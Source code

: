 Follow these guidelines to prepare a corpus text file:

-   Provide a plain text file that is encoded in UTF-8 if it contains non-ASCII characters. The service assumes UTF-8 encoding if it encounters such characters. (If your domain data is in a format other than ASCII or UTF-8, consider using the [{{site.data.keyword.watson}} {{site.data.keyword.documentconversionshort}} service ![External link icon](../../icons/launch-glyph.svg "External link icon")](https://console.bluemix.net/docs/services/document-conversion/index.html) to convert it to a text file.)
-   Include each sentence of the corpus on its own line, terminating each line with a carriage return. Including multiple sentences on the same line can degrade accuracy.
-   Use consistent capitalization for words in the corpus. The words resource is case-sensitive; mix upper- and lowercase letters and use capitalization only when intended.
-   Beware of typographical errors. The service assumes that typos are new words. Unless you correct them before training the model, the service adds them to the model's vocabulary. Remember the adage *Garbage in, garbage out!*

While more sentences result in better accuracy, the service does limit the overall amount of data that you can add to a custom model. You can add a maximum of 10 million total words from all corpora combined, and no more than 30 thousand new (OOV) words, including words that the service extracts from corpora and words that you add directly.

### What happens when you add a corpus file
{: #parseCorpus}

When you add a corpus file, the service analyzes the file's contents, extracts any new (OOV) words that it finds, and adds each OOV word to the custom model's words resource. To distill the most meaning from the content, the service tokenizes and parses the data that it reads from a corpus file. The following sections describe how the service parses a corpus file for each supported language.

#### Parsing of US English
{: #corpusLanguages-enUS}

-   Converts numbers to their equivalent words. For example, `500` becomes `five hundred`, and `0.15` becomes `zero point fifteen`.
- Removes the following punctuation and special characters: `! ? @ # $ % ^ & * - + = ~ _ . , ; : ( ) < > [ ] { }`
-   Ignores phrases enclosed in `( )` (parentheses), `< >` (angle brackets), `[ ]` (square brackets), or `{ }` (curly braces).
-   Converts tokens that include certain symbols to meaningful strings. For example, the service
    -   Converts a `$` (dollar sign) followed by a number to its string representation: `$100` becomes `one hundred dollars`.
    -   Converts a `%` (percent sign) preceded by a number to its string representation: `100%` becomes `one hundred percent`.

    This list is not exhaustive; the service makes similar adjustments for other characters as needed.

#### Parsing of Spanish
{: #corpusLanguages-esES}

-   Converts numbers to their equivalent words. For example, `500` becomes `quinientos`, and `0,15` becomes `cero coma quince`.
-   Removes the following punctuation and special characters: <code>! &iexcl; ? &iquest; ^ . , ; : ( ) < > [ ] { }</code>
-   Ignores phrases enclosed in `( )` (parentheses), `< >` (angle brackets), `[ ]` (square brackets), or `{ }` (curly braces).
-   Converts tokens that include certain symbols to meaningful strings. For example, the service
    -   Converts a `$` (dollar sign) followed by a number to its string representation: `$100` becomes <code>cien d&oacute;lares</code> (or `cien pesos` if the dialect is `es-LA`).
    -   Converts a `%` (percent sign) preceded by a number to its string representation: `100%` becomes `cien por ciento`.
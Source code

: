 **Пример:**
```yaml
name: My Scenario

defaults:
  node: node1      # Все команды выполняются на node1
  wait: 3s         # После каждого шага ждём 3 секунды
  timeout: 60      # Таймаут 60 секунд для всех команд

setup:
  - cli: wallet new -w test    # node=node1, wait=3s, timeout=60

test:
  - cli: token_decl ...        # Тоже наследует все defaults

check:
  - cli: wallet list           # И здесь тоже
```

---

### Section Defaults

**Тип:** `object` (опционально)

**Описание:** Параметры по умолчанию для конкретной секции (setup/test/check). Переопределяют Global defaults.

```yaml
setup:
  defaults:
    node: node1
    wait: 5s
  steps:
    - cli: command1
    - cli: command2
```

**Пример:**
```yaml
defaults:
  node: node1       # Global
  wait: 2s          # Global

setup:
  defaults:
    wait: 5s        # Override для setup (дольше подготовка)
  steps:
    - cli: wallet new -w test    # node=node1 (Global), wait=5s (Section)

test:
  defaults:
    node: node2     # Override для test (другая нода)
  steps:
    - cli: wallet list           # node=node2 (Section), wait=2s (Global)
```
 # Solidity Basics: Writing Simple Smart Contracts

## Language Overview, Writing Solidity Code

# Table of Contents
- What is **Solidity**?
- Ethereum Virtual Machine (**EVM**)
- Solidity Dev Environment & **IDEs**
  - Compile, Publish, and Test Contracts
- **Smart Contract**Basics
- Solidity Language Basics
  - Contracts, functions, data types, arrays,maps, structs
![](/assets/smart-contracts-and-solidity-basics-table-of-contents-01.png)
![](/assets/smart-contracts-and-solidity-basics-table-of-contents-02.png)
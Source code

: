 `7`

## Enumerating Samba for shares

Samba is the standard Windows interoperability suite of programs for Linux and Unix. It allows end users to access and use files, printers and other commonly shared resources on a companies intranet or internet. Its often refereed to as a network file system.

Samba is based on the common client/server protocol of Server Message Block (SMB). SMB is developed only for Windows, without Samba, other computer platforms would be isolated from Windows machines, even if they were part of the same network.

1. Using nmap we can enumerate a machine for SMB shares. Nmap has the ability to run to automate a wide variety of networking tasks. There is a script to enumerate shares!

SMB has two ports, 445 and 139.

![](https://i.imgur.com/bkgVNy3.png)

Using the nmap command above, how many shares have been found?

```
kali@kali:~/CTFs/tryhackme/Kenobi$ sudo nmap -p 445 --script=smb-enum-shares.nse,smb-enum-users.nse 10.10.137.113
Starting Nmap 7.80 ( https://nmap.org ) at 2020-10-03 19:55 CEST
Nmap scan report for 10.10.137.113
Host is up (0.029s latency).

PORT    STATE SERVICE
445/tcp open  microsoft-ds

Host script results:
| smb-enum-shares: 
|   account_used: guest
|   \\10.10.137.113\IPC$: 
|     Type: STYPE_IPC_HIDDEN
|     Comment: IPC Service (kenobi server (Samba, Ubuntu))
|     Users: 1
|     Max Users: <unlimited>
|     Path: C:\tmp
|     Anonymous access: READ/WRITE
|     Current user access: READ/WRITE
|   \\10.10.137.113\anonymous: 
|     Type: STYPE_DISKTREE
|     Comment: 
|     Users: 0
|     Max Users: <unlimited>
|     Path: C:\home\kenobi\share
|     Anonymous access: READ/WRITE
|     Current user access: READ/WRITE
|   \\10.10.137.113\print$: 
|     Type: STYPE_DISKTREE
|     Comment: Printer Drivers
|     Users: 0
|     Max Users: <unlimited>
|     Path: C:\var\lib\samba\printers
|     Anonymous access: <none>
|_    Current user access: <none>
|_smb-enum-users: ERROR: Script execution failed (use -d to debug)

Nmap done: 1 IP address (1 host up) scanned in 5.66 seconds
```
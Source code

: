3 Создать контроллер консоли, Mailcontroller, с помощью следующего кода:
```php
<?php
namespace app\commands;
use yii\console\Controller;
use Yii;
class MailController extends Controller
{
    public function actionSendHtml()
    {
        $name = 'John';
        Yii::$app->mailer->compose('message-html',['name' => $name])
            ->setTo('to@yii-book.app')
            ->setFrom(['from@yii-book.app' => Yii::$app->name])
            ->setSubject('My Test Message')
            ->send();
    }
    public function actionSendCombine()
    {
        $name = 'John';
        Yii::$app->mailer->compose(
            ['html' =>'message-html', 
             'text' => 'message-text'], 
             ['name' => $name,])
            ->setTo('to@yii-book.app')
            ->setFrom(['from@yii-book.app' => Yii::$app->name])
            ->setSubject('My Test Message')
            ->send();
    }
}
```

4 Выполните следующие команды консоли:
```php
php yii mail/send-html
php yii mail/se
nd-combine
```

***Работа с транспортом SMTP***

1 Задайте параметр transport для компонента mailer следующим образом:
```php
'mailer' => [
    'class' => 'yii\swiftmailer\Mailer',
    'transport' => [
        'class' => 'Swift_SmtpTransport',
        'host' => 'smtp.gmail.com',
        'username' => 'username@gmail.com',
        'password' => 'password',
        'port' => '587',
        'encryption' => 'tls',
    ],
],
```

---*---

● Exercise details
Wherever "shares" occurs in the records above, copy the line it sits in.

● Expected answer
## Enumerating Samba for shares
1. Using nmap we can enumerate a machine for SMB shares. Nmap has the ability to run to automate a wide variety of networking tasks. There is a script to enumerate shares!
Using the nmap command above, how many shares have been found?
kali@kali:~/CTFs/tryhackme/Kenobi$ sudo nmap -p 445 --script=smb-enum-shares.nse,smb-enum-users.nse 10.10.137.113
| smb-enum-shares: 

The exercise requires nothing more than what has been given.